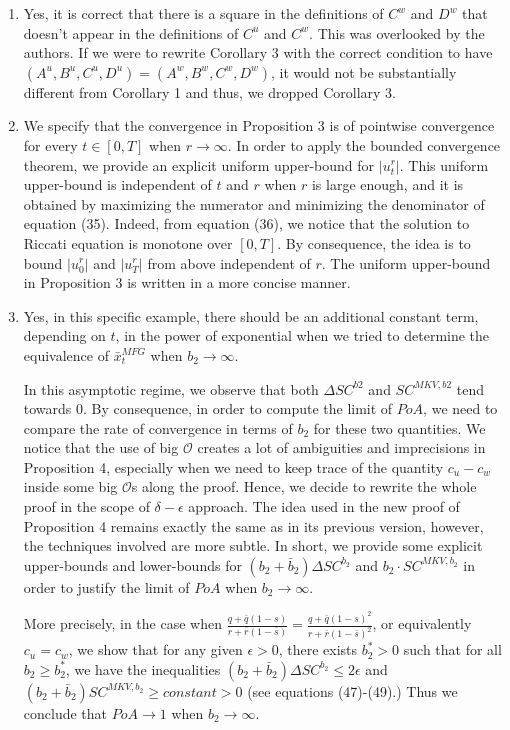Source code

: \documentclass[]{article}
\begin{document}
\begin{enumerate}
	\item Yes, it is correct that there is a square in the definitions of $C^w$ and $D^w$ that doesn't appear in the definitions of $C^u$ and $C^w$. This was overlooked by the authors. If we were to rewrite Corollary 3 with the correct condition to have $(A^u,B^u,C^u,D^u)=(A^w,B^w,C^w,D^w)$, it would not be substantially different from Corollary 1 and thus, we dropped Corollary 3.
	
	\item We specify that the convergence in Proposition 3 is of pointwise convergence for every $t \in [0,T]$ when $r \to \infty$. In order to apply the bounded convergence theorem, we provide an explicit uniform upper-bound for $\vert u_t^{r} \vert $. This uniform upper-bound is independent of $t$ and $r$ when $r$ is large enough, and it is obtained by maximizing the numerator and minimizing the denominator of equation (35). Indeed, from equation (36), we notice that the solution to Riccati equation is monotone over $[0,T]$. By consequence, the idea is to bound $\vert u_0^r \vert$ and $\vert u_T^r \vert$ from above independent of $r$. The uniform upper-bound in Proposition 3 is written in a more concise manner.
	
	\item Yes, in this specific example, there should be an additional constant term, depending on $t$, in the power of exponential when we tried to determine the equivalence of $\bar{x}_t^{MFG}$ when $b_2 \to \infty$.
	
	In this asymptotic regime, we observe that both $\Delta SC^{b2}$ and $SC^{MKV,b2}$ tend towards $0$. By consequence, in order to compute the limit of $PoA$, we need to compare the rate of convergence in terms of $b_2$ for these two quantities. We notice that the use of big $\mathcal{O}$ creates a lot of ambiguities and imprecisions in Proposition 4, especially when we need to keep trace of the quantity $c_u -c_w$ inside some big $\mathcal{O}$s along the proof. Hence, we decide to rewrite the whole proof in the scope of $\delta-\epsilon$ approach. The idea used in the new proof of Proposition 4 remains exactly the same as in its previous version, however, the techniques involved are more subtle. In short, we provide some explicit upper-bounds and lower-bounds for $(b_2 + \bar{b}_2) \Delta SC^{b_2}$ and $b_2 \cdot SC^{MKV,b_2}$ in order to justify the limit of $PoA$ when $b_2 \to \infty$.
	
	More precisely, in the case when $\frac{q + \bar{q}(1-s)}{r + \bar{r}(1-\bar{s}) } = \frac{q + \bar{q}(1-s)^2}{r + \bar{r}(1-\bar{s})^2}$, or equivalently $c_u = c_w$, we show that for any given $\epsilon > 0$, there exists $b_2^*>0$ such that for all $b_2 \geq b_2^{*}$, we have the inequalities $(b_2 + \bar{b}_2) \Delta SC^{b_2} \leq 2\epsilon$ and 
	$(b_2 + \bar{b}_2) SC^{MKV,b_2} \geq constant > 0$ (see equations (47)-(49).) Thus we conclude that $PoA \to 1$ when $b_2 \to \infty$.
		

\end{enumerate}
\end{document}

* **Aim of the task**:
Your output should be an exact copy of every line from the one containing "1$ when $b_2 \to \infty$." through the end of the records.

* **Exercise solution**:
	$(b_2 + \bar{b}_2) SC^{MKV,b_2} \geq constant > 0$ (see equations (47)-(49).) Thus we conclude that $PoA \to 1$ when $b_2 \to \infty$.
		

\end{enumerate}
\end{document}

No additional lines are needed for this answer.